# What the task asks:
Take the material below from its first line through the line containing "por el usuario." and, please, write those lines again exactly.
═══
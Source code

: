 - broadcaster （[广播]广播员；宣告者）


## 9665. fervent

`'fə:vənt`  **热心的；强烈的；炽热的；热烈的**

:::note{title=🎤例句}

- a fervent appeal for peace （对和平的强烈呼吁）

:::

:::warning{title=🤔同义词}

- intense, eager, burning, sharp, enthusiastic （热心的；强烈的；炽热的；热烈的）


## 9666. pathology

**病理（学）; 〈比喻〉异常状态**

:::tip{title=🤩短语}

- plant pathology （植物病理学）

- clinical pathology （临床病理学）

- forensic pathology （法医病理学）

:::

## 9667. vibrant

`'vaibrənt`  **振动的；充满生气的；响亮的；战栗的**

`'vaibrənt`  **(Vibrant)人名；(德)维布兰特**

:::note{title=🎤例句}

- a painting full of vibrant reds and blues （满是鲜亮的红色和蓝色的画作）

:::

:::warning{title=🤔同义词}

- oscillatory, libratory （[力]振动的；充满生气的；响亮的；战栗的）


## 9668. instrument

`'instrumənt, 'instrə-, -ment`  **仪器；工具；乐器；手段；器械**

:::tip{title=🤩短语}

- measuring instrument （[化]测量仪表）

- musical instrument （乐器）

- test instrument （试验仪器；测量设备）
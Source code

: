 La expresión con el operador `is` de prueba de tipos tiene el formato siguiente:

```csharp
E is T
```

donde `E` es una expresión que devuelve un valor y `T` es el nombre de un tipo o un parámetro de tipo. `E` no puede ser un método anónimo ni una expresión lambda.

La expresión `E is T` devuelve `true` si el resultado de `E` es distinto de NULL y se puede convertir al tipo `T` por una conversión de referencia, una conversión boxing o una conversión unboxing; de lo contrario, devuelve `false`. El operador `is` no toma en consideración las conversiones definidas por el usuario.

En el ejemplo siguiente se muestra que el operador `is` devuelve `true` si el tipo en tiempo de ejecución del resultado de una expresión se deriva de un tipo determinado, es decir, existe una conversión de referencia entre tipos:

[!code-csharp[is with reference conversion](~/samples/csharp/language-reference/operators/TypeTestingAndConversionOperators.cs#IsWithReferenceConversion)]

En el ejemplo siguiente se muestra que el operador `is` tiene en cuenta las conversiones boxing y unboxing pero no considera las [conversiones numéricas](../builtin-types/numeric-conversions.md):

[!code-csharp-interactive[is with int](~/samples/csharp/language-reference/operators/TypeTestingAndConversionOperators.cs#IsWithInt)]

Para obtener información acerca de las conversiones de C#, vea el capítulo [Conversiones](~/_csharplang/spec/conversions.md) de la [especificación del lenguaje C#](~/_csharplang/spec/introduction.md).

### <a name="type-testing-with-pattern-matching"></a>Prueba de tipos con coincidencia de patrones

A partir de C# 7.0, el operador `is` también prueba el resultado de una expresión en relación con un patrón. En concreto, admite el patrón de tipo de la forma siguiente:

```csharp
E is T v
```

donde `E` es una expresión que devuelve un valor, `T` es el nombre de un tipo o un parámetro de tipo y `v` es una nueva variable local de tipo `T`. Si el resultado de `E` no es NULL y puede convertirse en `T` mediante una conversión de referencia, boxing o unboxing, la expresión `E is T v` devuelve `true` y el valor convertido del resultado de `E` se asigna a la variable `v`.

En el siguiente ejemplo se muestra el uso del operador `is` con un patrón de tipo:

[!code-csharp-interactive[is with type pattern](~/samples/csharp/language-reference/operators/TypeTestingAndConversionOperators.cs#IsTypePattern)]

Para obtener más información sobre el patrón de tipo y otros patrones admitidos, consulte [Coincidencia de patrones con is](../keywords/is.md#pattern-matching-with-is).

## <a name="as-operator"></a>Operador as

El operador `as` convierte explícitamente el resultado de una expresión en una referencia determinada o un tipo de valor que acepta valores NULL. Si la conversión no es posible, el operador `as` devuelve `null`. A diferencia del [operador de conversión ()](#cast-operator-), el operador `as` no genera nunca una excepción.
═══
# Solution to the problem:
Source code

: - broadcaster （[广播]广播员；宣告者）


## 9665. fervent

`'fə:vənt`  **热心的；强烈的；炽热的；热烈的**

:::note{title=🎤例句}

- a fervent appeal for peace （对和平的强烈呼吁）

:::

:::warning{title=🤔同义词}

- intense, eager, burning, sharp, enthusiastic （热心的；强烈的；炽热的；热烈的）


## 9666. pathology

**病理（学）; 〈比喻〉异常状态**

:::tip{title=🤩短语}

- plant pathology （植物病理学）

- clinical pathology （临床病理学）

- forensic pathology （法医病理学）

:::

## 9667. vibrant

`'vaibrənt`  **振动的；充满生气的；响亮的；战栗的**

`'vaibrənt`  **(Vibrant)人名；(德)维布兰特**

:::note{title=🎤例句}

- a painting full of vibrant reds and blues （满是鲜亮的红色和蓝色的画作）

:::

:::warning{title=🤔同义词}

- oscillatory, libratory （[力]振动的；充满生气的；响亮的；战栗的）


## 9668. instrument

`'instrumənt, 'instrə-, -ment`  **仪器；工具；乐器；手段；器械**

:::tip{title=🤩短语}

- measuring instrument （[化]测量仪表）

- musical instrument （乐器）

- test instrument （试验仪器；测量设备）
Source code

: La expresión con el operador `is` de prueba de tipos tiene el formato siguiente:

```csharp
E is T
```

donde `E` es una expresión que devuelve un valor y `T` es el nombre de un tipo o un parámetro de tipo. `E` no puede ser un método anónimo ni una expresión lambda.

La expresión `E is T` devuelve `true` si el resultado de `E` es distinto de NULL y se puede convertir al tipo `T` por una conversión de referencia, una conversión boxing o una conversión unboxing; de lo contrario, devuelve `false`. El operador `is` no toma en consideración las conversiones definidas por el usuario.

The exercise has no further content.